Joint interpretation of potential field data using independent Lpq norm inversion and geological modeling: Application to Iron targeting in Central Iran

Abstract

Solving applied geophysical inverse problems using the $L_{\mathrm{pq}}$ norm (mixed $L_p$norm) is a well-established deterministic method, particularly in potential-field inversions. This approach minimizes the objective function by integrating $L_p$ norms ($0\le p\le 2$) for the smallness and smoothness terms in the regularization function, offering high flexibility in controlling the sparsity and smoothness of the recovered models. This study focuses on the computational aspects and parameters of the model structure term that significantly influence the generation of density and susceptibility models.

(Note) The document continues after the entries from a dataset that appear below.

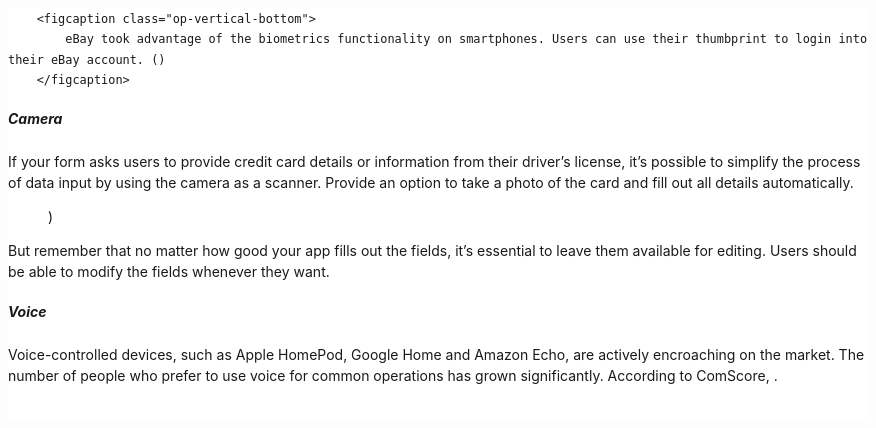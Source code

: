 	
		<figcaption class="op-vertical-bottom">
			eBay took advantage of the biometrics functionality on smartphones. Users can use their thumbprint to login into their eBay account. ()
		</figcaption>
	
</figure>


<h5>Camera</h5>

<p>If your form asks users to provide credit card details or information from their driver’s license, it’s possible to simplify the process of data input by using the camera as a scanner. Provide an option to take a photo of the card and fill out all details automatically.</p>

<figure>)</figcaption></figure>

<p>But remember that no matter how good your app fills out the fields, it’s essential to leave them available for editing. Users should be able to modify the fields whenever they want.</p>

<h5>Voice</h5>

<p>Voice-controlled devices, such as Apple HomePod, Google Home and Amazon Echo, are actively encroaching on the market. The number of people who prefer to use voice for common operations has grown significantly. According to ComScore, .</p>











<figure class="article__image break-out">
	<a href="https://cloud.netlifyusercontent.com/assets/344dbf88-fdf9-42bb-adb4-46f01eedd629/873d6fc2-dbff-4e23-844d-3944963c58f6/19-best-practices-for-mobile-form-design.png">
		<img
			srcset="https://res.cloudinary.com/indysigner/image/fetch/f_auto,q_auto/w_400/https://cloud.netlifyusercontent.com/assets/344dbf88-fdf9-42bb-adb4-46f01eedd629/873d6fc2-dbff-4e23-844d-3944963c58f6/19-best-practices-for-mobile-form-design.png 400w,
			        https://res.cloudinary.com/indysigner/image/fetch/f_auto,q_auto/w_800/https://cloud.netlifyusercontent.com/assets/344dbf88-fdf9-42bb-adb4-46f01eedd629/873d6fc2-dbff-4e23-844d-3944963c58f6/19-best-practices-for-mobile-form-design.png 800w,
			        https://res.cloudinary.com/indysigner/image/fetch/f_auto,q_auto/w_1200/https://cloud.netlifyusercontent.com/assets/344dbf88-fdf9-42bb-adb4-46f01eedd629/873d6fc2-dbff-4e23-844d-3944963c58f6/19-best-practices-for-mobile-form-design.png 1200w,
			        https://res.cloudinary.com/indysigner/image/fetch/f_auto,q_auto/w_1600/https://cloud.netlifyusercontent.com/assets/344dbf88-fdf9-42bb-adb4-46f01eedd629/873d6fc2-dbff-4e23-844d-3944963c58f6/19-best-practices-for-mobile-form-design.png 1600w,
			        https://res.cloudinary.com/indysigner/image/fetch/f_auto,q_auto/w_2000/https://cloud.netlifyusercontent.com/assets/344dbf88-fdf9-42bb-adb4-46f01eedd629/873d6fc2-dbff-4e23-844d-3944963c58f6/19-best-practices-for-mobile-form-design.png 2000w"
			src="https://res.cloudinary.com/indysigner/image/fetch/f_auto,q_auto/w_400/https://cloud.netlifyusercontent.com/assets/344dbf88-fdf9-42bb-adb4-46f01eedd629/873d6fc2-dbff-4e23-844d-3944963c58f6/19-best-practices-for-mobile-form-design.png"
			sizes="100vw"
			alt=""
		/>
	</a>
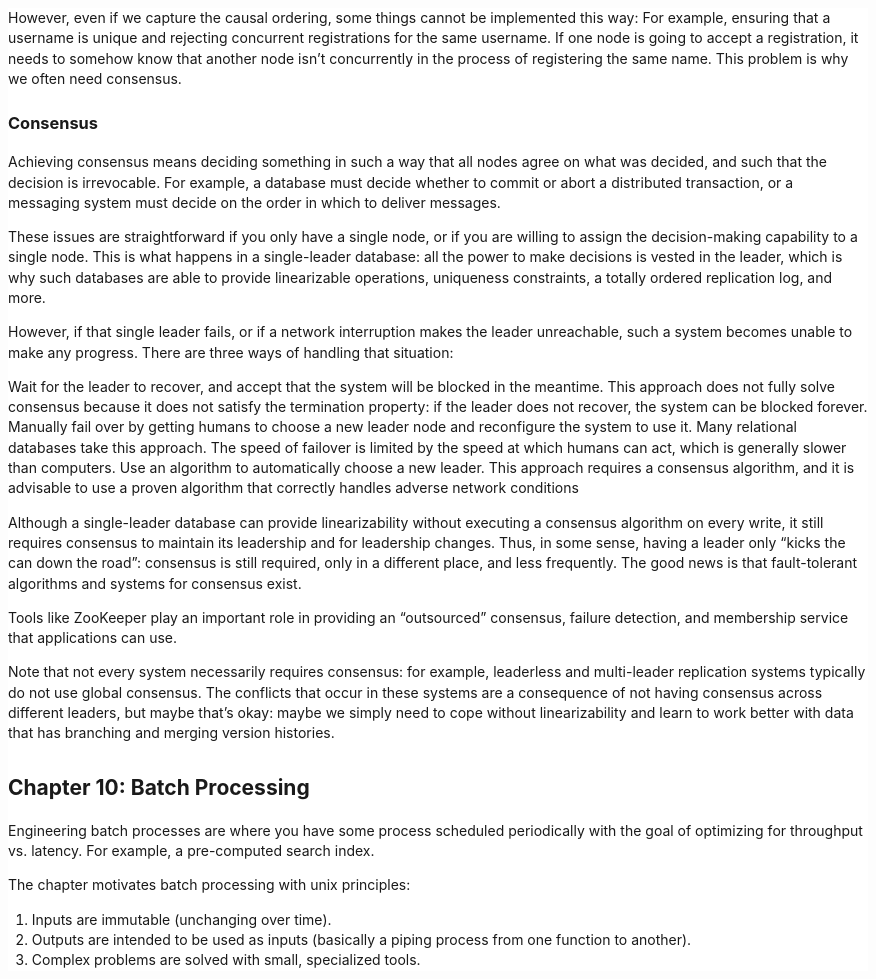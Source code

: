 However, even if we capture the causal ordering, some things cannot be implemented this way: For example, ensuring that a username is unique and rejecting concurrent registrations for the same username. If one node is going to accept a registration, it needs to somehow know that another node isn’t concurrently in the process of registering the same name. This problem is why we often need consensus.

### Consensus

Achieving consensus means deciding something in such a way that all nodes agree on what was decided, and such that the decision is irrevocable. For example, a database must decide whether to commit or abort a distributed transaction, or a messaging system must decide on the order in which to deliver messages.

These issues are straightforward if you only have a single node, or if you are willing to assign the decision-making capability to a single node. This is what happens in a single-leader database: all the power to make decisions is vested in the leader, which is why such databases are able to provide linearizable operations, uniqueness constraints, a totally ordered replication log, and more.

However, if that single leader fails, or if a network interruption makes the leader unreachable, such a system becomes unable to make any progress. There are three ways of handling that situation:

Wait for the leader to recover, and accept that the system will be blocked in the meantime. This approach does not fully solve consensus because it does not satisfy the termination property: if the leader does not recover, the system can be blocked forever.
Manually fail over by getting humans to choose a new leader node and reconfigure the system to use it. Many relational databases take this approach. The speed of failover is limited by the speed at which humans can act, which is generally slower than computers.
Use an algorithm to automatically choose a new leader. This approach requires a consensus algorithm, and it is advisable to use a proven algorithm that correctly handles adverse network conditions

Although a single-leader database can provide linearizability without executing a consensus algorithm on every write, it still requires consensus to maintain its leadership and for leadership changes. Thus, in some sense, having a leader only “kicks the can down the road”: consensus is still required, only in a different place, and less frequently. The good news is that fault-tolerant algorithms and systems for consensus exist.

Tools like ZooKeeper play an important role in providing an “outsourced” consensus, failure detection, and membership service that applications can use.

Note that not every system necessarily requires consensus: for example, leaderless and multi-leader replication systems typically do not use global consensus. The conflicts that occur in these systems are a consequence of not having consensus across different leaders, but maybe that’s okay: maybe we simply need to cope without linearizability and learn to work better with data that has branching and merging version histories.

## Chapter 10: Batch Processing

Engineering batch processes are where you have some process scheduled periodically with the goal of optimizing for throughput vs. latency. For example, a pre-computed search index.

The chapter motivates batch processing with unix principles:

1. Inputs are immutable (unchanging over time).
2. Outputs are intended to be used as inputs (basically a piping process from one function to another).
3. Complex problems are solved with small, specialized tools.
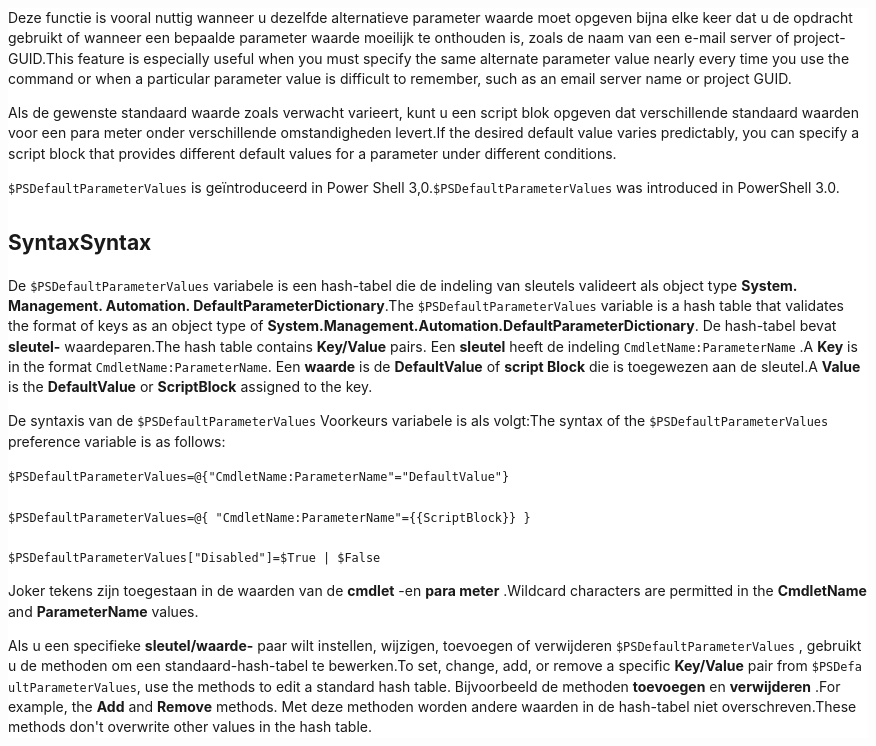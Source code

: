 <span data-ttu-id="ef659-112">Deze functie is vooral nuttig wanneer u dezelfde alternatieve parameter waarde moet opgeven bijna elke keer dat u de opdracht gebruikt of wanneer een bepaalde parameter waarde moeilijk te onthouden is, zoals de naam van een e-mail server of project-GUID.</span><span class="sxs-lookup"><span data-stu-id="ef659-112">This feature is especially useful when you must specify the same alternate parameter value nearly every time you use the command or when a particular parameter value is difficult to remember, such as an email server name or project GUID.</span></span>

<span data-ttu-id="ef659-113">Als de gewenste standaard waarde zoals verwacht varieert, kunt u een script blok opgeven dat verschillende standaard waarden voor een para meter onder verschillende omstandigheden levert.</span><span class="sxs-lookup"><span data-stu-id="ef659-113">If the desired default value varies predictably, you can specify a script block that provides different default values for a parameter under different conditions.</span></span>

<span data-ttu-id="ef659-114">`$PSDefaultParameterValues` is geïntroduceerd in Power Shell 3,0.</span><span class="sxs-lookup"><span data-stu-id="ef659-114">`$PSDefaultParameterValues` was introduced in PowerShell 3.0.</span></span>

## <a name="syntax"></a><span data-ttu-id="ef659-115">Syntax</span><span class="sxs-lookup"><span data-stu-id="ef659-115">Syntax</span></span>

<span data-ttu-id="ef659-116">De `$PSDefaultParameterValues` variabele is een hash-tabel die de indeling van sleutels valideert als object type **System. Management. Automation. DefaultParameterDictionary**.</span><span class="sxs-lookup"><span data-stu-id="ef659-116">The `$PSDefaultParameterValues` variable is a hash table that validates the format of keys as an object type of **System.Management.Automation.DefaultParameterDictionary**.</span></span> <span data-ttu-id="ef659-117">De hash-tabel bevat **sleutel-** waardeparen.</span><span class="sxs-lookup"><span data-stu-id="ef659-117">The hash table contains **Key/Value** pairs.</span></span> <span data-ttu-id="ef659-118">Een **sleutel** heeft de indeling `CmdletName:ParameterName` .</span><span class="sxs-lookup"><span data-stu-id="ef659-118">A **Key** is in the format `CmdletName:ParameterName`.</span></span> <span data-ttu-id="ef659-119">Een **waarde** is de **DefaultValue** of **script Block** die is toegewezen aan de sleutel.</span><span class="sxs-lookup"><span data-stu-id="ef659-119">A **Value** is the **DefaultValue** or **ScriptBlock** assigned to the key.</span></span>

<span data-ttu-id="ef659-120">De syntaxis van de `$PSDefaultParameterValues` Voorkeurs variabele is als volgt:</span><span class="sxs-lookup"><span data-stu-id="ef659-120">The syntax of the `$PSDefaultParameterValues` preference variable is as follows:</span></span>

```
$PSDefaultParameterValues=@{"CmdletName:ParameterName"="DefaultValue"}

$PSDefaultParameterValues=@{ "CmdletName:ParameterName"={{ScriptBlock}} }

$PSDefaultParameterValues["Disabled"]=$True | $False
```

<span data-ttu-id="ef659-121">Joker tekens zijn toegestaan in de waarden van de **cmdlet** -en **para meter** .</span><span class="sxs-lookup"><span data-stu-id="ef659-121">Wildcard characters are permitted in the **CmdletName** and **ParameterName** values.</span></span>

<span data-ttu-id="ef659-122">Als u een specifieke **sleutel/waarde-** paar wilt instellen, wijzigen, toevoegen of verwijderen `$PSDefaultParameterValues` , gebruikt u de methoden om een standaard-hash-tabel te bewerken.</span><span class="sxs-lookup"><span data-stu-id="ef659-122">To set, change, add, or remove a specific **Key/Value** pair from `$PSDefaultParameterValues`, use the methods to edit a standard hash table.</span></span> <span data-ttu-id="ef659-123">Bijvoorbeeld de methoden **toevoegen** en **verwijderen** .</span><span class="sxs-lookup"><span data-stu-id="ef659-123">For example, the **Add** and **Remove** methods.</span></span> <span data-ttu-id="ef659-124">Met deze methoden worden andere waarden in de hash-tabel niet overschreven.</span><span class="sxs-lookup"><span data-stu-id="ef659-124">These methods don't overwrite other values in the hash table.</span></span>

We investigate how different combinations of $L_p$ norms and scaling constants for the smallness and smoothness terms affect the recovery of various geometrical structures and the delineation of iron ore resources. The initial phase of our study involves testing these parameters using a synthetic model designed for gravity and magnetic susceptibility inversion, incorporating a complex dataset. Subsequently, we apply mixed $L_p$ norm inversion with different norm combinations to ground-based potential field data from an iron ore deposit in the Bafq metallogenic belt, central Iran. This region is characterized by a reverse fault that has induced a north-south trend in hematite-magnetite mineralization. A key focus of this study is the impact of employing identical versus non-identical norms in the smoothness term of the model structure. By adjusting the level of compactness to match the target trend, we generate a geologically more interpretable model. Following the inversion, we assess the effectiveness of various combinations of $L_p$ norm in delineating mineralized zones by comparing the inverted models to a lithological model obtained via co-kriging interpolation of borehole data. The results reveal significant hematite mineralization, with high-grade deposits predominantly located in the hanging wall of the fault and lower-grade deposits in the footwall. The magnetite mineralization, while less extensive, exhibits a spatial distribution similar to that of hematite, though it is typically shallower in comparison.